• _TASK TO CARRY OUT_:
Go through the listing beneath and show each line containing the string "mainView".

┌──

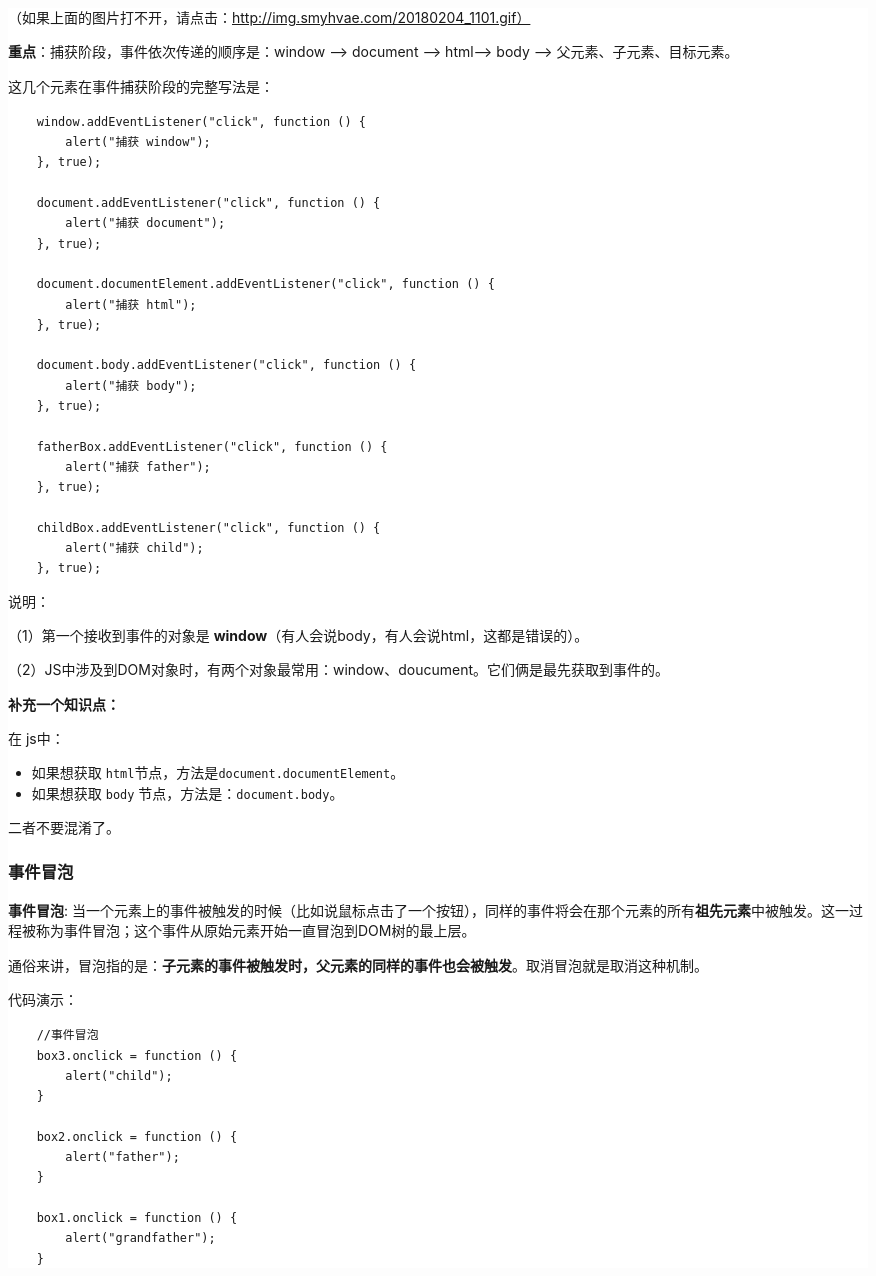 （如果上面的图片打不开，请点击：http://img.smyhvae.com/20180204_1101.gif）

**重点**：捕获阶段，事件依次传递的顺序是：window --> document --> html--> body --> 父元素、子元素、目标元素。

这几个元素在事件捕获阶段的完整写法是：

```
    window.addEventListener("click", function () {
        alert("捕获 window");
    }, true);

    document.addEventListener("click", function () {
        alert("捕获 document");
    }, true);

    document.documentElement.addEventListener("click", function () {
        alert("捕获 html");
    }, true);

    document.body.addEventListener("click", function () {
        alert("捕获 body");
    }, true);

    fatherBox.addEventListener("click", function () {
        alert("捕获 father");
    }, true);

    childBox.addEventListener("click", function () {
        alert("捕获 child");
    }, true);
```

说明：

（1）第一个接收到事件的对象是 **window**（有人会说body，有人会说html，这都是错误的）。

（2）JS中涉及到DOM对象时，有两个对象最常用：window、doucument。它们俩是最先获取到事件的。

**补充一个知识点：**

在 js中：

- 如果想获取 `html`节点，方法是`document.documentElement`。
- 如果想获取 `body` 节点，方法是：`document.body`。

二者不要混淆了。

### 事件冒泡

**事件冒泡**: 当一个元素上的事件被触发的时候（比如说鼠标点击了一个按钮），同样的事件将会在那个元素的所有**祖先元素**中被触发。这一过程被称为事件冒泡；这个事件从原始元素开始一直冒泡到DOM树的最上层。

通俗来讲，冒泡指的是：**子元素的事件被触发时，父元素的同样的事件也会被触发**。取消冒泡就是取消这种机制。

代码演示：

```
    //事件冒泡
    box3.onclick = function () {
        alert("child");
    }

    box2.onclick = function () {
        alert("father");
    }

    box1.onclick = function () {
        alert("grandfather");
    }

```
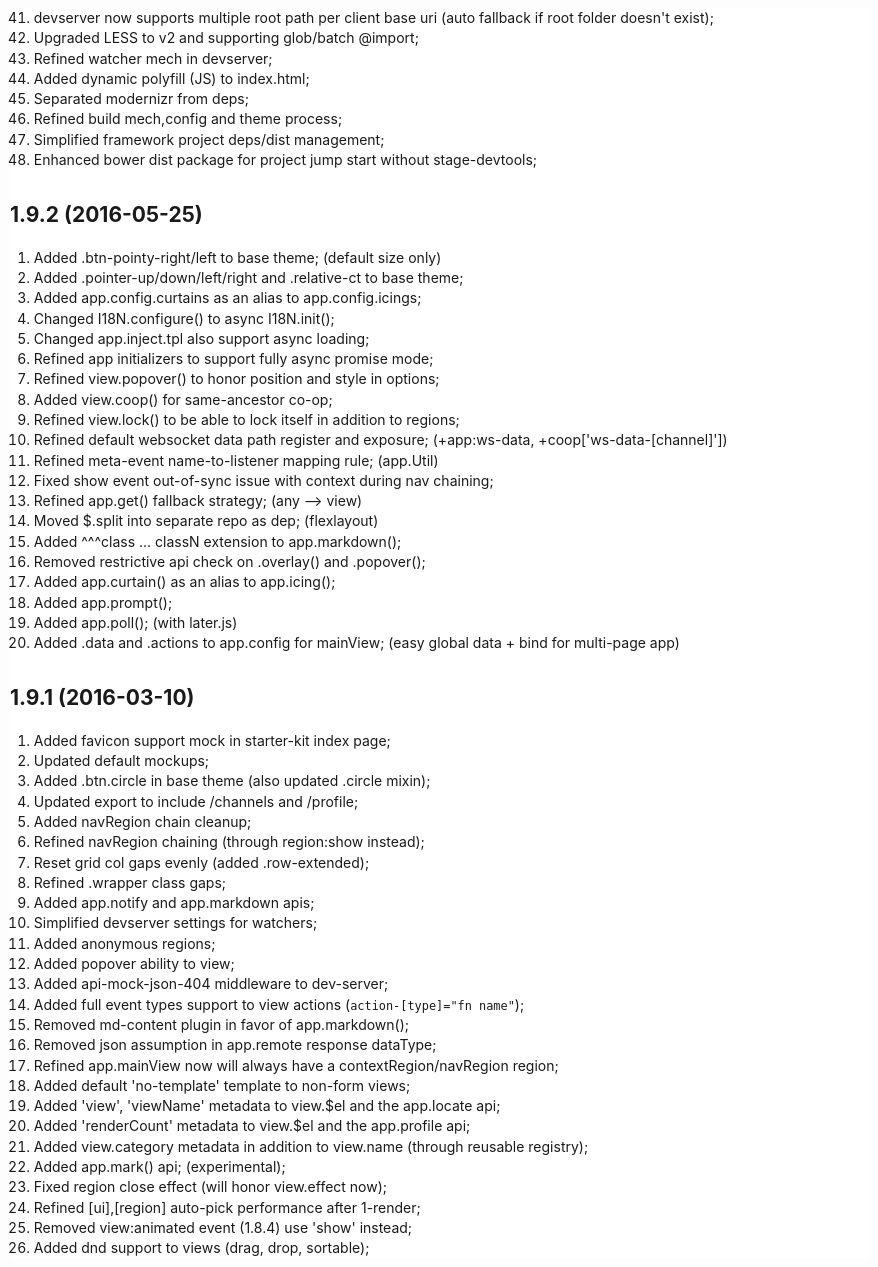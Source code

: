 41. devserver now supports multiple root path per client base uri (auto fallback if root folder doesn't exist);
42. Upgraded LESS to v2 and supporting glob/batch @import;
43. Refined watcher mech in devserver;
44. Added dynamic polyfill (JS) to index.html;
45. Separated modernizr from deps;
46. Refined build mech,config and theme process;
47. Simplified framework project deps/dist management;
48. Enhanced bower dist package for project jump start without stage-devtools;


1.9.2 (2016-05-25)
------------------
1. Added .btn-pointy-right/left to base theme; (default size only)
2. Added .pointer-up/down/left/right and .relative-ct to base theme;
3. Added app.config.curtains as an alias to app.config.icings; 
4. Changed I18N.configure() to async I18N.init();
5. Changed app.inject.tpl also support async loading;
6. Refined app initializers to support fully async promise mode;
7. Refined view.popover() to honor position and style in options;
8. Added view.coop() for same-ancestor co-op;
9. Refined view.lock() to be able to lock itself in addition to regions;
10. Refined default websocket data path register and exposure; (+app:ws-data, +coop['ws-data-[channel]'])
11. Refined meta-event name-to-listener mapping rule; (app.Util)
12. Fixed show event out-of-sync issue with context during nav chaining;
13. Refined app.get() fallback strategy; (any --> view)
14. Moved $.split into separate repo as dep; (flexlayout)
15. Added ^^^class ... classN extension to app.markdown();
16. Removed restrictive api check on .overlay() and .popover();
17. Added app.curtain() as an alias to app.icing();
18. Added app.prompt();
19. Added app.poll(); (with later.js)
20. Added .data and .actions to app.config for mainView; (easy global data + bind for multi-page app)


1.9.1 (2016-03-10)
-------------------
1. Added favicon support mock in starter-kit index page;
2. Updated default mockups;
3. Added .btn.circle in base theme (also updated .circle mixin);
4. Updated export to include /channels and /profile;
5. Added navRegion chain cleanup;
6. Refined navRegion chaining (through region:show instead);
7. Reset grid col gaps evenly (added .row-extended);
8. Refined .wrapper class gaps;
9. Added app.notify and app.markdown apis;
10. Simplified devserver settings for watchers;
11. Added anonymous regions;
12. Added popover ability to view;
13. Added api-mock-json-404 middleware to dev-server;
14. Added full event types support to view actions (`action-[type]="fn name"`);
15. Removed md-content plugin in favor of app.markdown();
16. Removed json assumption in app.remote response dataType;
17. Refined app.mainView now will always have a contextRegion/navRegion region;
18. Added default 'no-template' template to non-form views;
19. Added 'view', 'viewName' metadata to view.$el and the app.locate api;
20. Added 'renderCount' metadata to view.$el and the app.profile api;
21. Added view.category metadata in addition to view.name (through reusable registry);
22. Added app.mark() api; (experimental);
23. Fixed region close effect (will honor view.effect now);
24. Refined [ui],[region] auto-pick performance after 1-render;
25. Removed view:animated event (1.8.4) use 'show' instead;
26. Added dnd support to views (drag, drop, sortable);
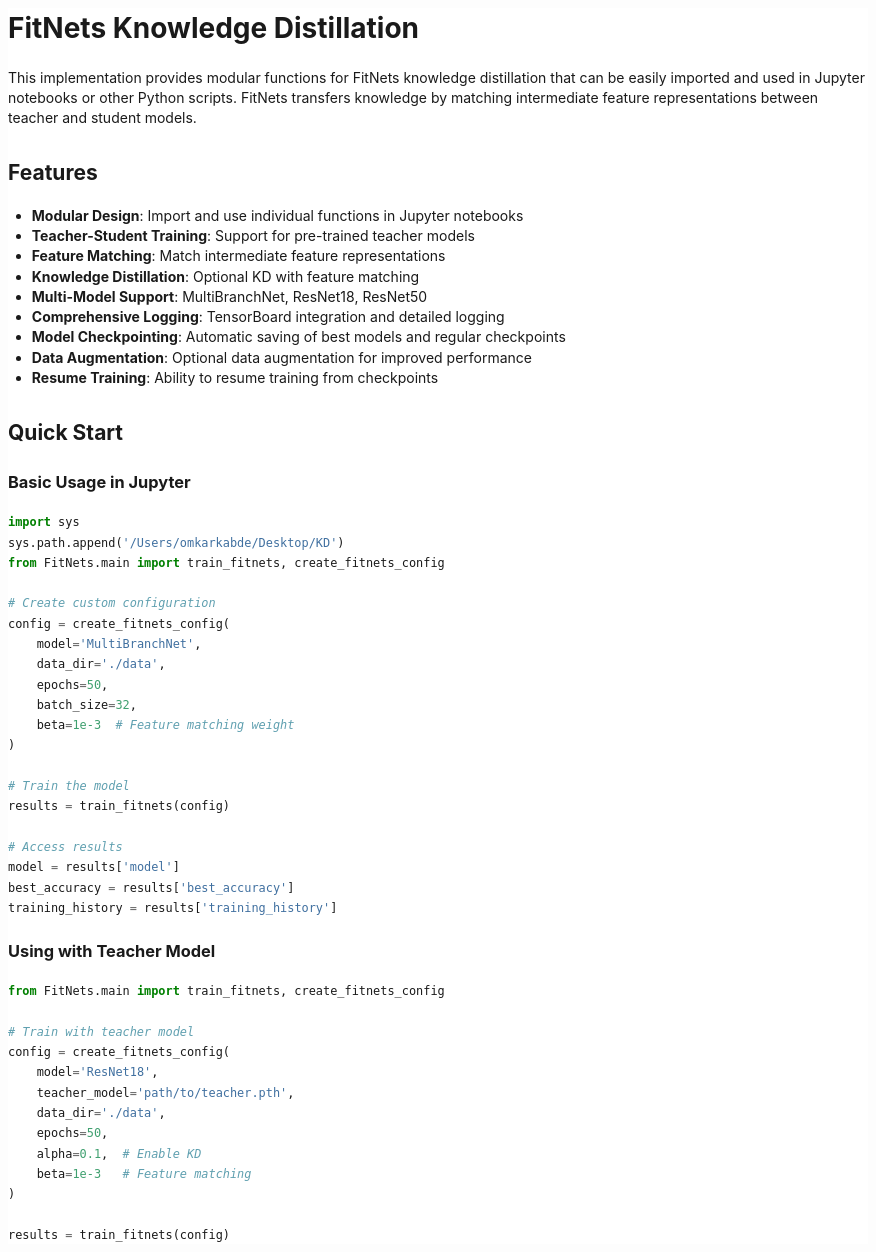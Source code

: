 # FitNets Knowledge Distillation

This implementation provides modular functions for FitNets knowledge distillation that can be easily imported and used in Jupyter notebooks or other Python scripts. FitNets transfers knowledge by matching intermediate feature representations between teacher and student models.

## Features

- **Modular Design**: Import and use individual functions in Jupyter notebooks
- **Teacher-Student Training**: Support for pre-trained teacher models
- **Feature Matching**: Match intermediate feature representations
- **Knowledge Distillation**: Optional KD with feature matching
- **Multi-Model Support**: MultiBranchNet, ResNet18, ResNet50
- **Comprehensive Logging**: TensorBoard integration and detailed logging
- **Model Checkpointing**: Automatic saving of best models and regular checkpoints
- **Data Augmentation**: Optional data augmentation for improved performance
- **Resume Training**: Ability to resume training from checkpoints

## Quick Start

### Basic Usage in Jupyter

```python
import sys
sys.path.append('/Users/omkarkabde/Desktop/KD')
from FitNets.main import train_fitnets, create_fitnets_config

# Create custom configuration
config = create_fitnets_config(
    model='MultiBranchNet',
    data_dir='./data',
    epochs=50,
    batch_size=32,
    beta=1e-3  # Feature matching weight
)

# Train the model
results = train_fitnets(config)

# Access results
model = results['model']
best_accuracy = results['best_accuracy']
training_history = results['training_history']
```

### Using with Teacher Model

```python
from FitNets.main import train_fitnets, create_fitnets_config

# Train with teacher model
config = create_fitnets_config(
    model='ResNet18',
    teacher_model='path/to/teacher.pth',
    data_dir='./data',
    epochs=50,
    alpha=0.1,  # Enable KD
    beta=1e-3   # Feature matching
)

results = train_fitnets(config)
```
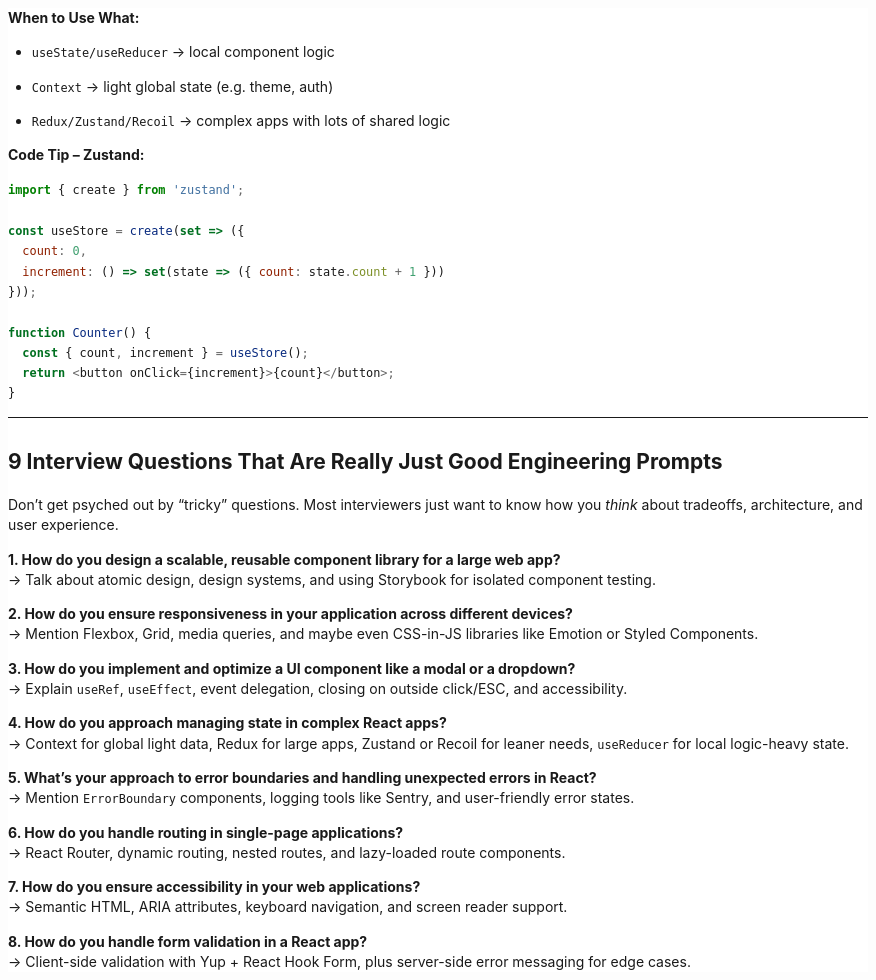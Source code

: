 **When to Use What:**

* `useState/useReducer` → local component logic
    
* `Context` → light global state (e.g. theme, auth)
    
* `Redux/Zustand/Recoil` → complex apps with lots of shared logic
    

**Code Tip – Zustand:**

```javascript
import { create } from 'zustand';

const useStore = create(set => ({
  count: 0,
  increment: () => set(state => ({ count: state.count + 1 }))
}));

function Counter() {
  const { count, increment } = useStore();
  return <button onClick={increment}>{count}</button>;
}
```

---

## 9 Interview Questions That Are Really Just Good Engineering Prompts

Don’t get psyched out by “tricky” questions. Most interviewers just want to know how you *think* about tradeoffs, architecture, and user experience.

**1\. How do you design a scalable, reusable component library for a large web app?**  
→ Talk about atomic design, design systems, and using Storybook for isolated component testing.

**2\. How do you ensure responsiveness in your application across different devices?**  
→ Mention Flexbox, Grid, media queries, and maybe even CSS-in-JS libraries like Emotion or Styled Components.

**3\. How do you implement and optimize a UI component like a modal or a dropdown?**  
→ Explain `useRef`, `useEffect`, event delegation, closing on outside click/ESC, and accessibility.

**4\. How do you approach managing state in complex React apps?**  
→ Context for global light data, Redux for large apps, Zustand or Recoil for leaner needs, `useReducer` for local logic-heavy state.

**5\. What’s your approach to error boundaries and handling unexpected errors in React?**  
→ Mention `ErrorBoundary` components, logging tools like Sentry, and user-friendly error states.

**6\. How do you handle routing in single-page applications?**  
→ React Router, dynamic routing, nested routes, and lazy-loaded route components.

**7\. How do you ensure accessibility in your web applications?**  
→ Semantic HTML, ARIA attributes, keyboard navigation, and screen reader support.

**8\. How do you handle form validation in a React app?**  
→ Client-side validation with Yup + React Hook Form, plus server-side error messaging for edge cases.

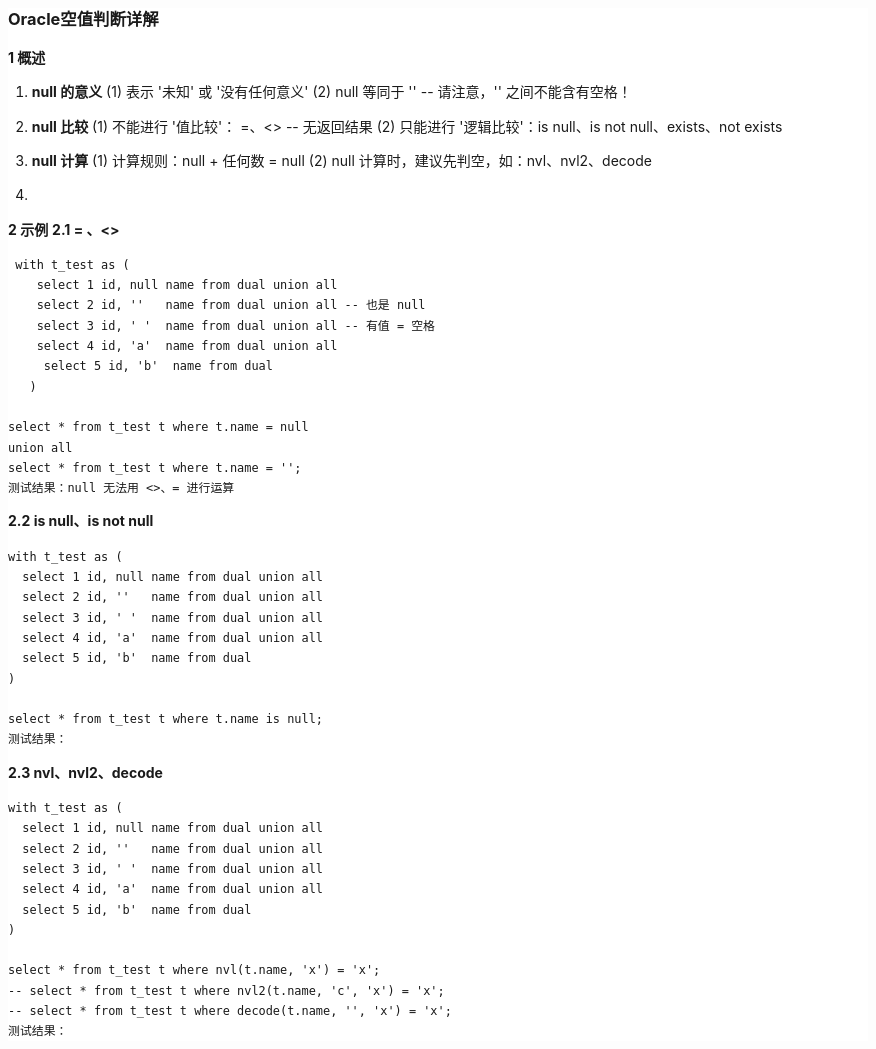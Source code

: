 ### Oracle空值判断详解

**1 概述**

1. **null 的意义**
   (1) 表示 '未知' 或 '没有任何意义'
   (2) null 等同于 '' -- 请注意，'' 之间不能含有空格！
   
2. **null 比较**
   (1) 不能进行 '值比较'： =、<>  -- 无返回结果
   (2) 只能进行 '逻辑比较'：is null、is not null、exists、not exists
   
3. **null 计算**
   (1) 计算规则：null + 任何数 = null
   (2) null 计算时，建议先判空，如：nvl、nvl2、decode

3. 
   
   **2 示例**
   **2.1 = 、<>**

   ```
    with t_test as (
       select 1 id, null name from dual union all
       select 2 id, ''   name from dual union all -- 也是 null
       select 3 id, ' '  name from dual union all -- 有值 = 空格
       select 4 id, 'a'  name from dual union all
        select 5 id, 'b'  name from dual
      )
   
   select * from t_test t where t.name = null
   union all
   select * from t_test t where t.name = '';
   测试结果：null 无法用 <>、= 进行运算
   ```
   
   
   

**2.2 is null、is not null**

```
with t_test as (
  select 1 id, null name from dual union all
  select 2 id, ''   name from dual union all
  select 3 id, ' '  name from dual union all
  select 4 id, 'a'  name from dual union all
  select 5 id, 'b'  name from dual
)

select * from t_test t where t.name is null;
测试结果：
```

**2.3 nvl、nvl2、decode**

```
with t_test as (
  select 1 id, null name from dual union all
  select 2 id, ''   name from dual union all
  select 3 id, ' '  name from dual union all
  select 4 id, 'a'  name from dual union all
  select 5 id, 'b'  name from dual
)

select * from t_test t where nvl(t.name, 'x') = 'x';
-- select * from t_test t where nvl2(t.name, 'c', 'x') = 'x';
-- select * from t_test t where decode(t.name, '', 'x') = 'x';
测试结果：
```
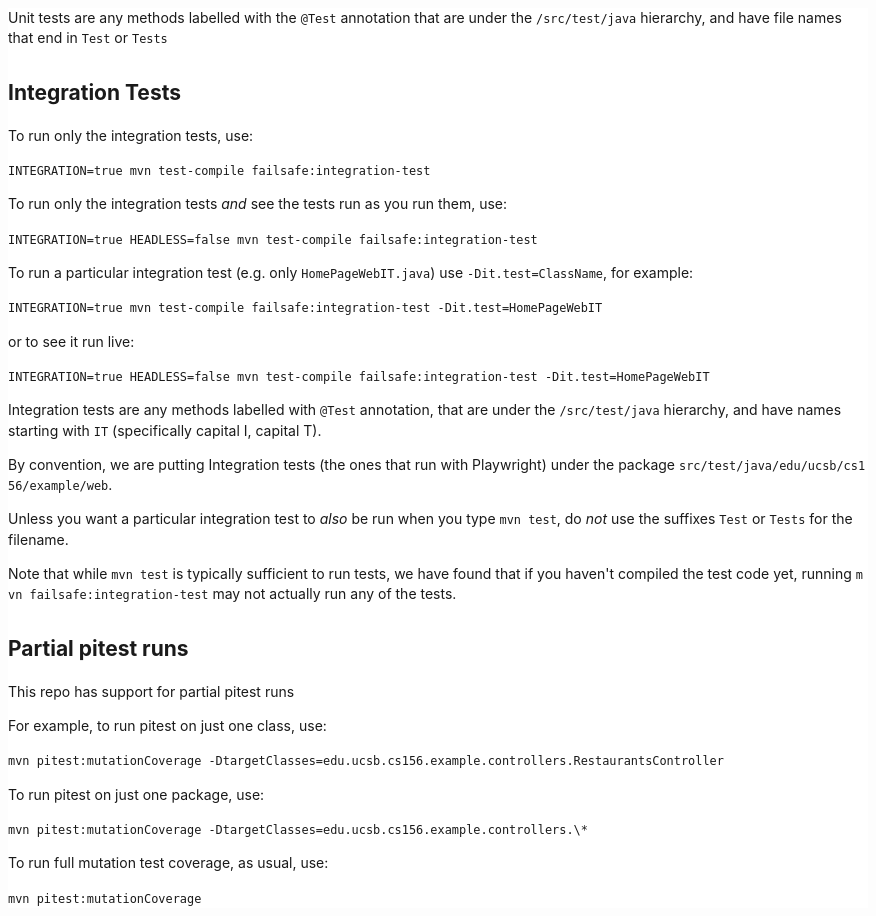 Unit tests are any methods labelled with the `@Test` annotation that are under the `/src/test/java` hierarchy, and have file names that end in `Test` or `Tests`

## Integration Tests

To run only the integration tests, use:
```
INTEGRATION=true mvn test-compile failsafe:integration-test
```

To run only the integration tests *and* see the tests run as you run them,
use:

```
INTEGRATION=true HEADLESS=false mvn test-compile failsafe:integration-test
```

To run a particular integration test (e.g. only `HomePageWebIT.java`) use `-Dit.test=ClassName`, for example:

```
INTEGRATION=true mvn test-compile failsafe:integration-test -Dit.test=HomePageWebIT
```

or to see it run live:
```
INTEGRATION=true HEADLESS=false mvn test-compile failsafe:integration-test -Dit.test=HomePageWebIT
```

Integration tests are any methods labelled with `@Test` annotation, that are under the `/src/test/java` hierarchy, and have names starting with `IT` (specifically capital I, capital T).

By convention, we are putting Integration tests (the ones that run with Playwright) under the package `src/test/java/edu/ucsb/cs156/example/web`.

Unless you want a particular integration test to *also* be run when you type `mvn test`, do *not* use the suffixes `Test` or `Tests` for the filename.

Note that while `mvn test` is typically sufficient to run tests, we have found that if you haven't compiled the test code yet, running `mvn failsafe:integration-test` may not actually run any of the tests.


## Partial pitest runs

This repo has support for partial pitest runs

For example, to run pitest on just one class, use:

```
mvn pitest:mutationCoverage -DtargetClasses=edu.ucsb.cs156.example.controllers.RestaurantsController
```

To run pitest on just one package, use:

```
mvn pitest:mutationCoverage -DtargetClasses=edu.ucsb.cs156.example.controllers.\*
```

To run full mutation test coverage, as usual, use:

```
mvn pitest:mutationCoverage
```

└──

• _FINAL ANSWER_:
20. Added .data and .actions to app.config for mainView; (easy global data + bind for multi-page app)
17. Refined app.mainView now will always have a contextRegion/navRegion region;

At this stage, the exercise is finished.